Task brief —
Up to and including the final line, retype each line of the records below, starting with the one that contains "Blend State Test".

Entries provided —
== == ==
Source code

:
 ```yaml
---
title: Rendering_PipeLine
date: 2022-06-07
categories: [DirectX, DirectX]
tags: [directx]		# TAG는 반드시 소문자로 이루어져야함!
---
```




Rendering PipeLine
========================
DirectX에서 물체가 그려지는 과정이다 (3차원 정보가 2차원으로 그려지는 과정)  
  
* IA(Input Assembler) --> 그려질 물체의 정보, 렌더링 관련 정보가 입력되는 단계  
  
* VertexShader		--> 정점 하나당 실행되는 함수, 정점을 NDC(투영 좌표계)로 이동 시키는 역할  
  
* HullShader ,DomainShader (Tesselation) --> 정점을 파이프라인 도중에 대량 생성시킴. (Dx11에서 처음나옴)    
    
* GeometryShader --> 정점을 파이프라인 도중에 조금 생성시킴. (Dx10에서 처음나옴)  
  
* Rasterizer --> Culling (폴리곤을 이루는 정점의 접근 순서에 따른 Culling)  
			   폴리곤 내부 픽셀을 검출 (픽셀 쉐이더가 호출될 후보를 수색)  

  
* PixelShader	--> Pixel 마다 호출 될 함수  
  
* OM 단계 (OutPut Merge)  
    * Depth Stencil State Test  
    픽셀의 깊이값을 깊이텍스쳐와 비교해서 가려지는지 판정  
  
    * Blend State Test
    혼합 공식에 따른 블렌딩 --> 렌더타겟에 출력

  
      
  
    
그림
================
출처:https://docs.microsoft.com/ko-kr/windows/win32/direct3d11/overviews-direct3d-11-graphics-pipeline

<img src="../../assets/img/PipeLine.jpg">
== == ==
Response area —
    * Blend State Test
    혼합 공식에 따른 블렌딩 --> 렌더타겟에 출력

  
      
  
    
그림
================
출처:https://docs.microsoft.com/ko-kr/windows/win32/direct3d11/overviews-direct3d-11-graphics-pipeline

<img src="../../assets/img/PipeLine.jpg">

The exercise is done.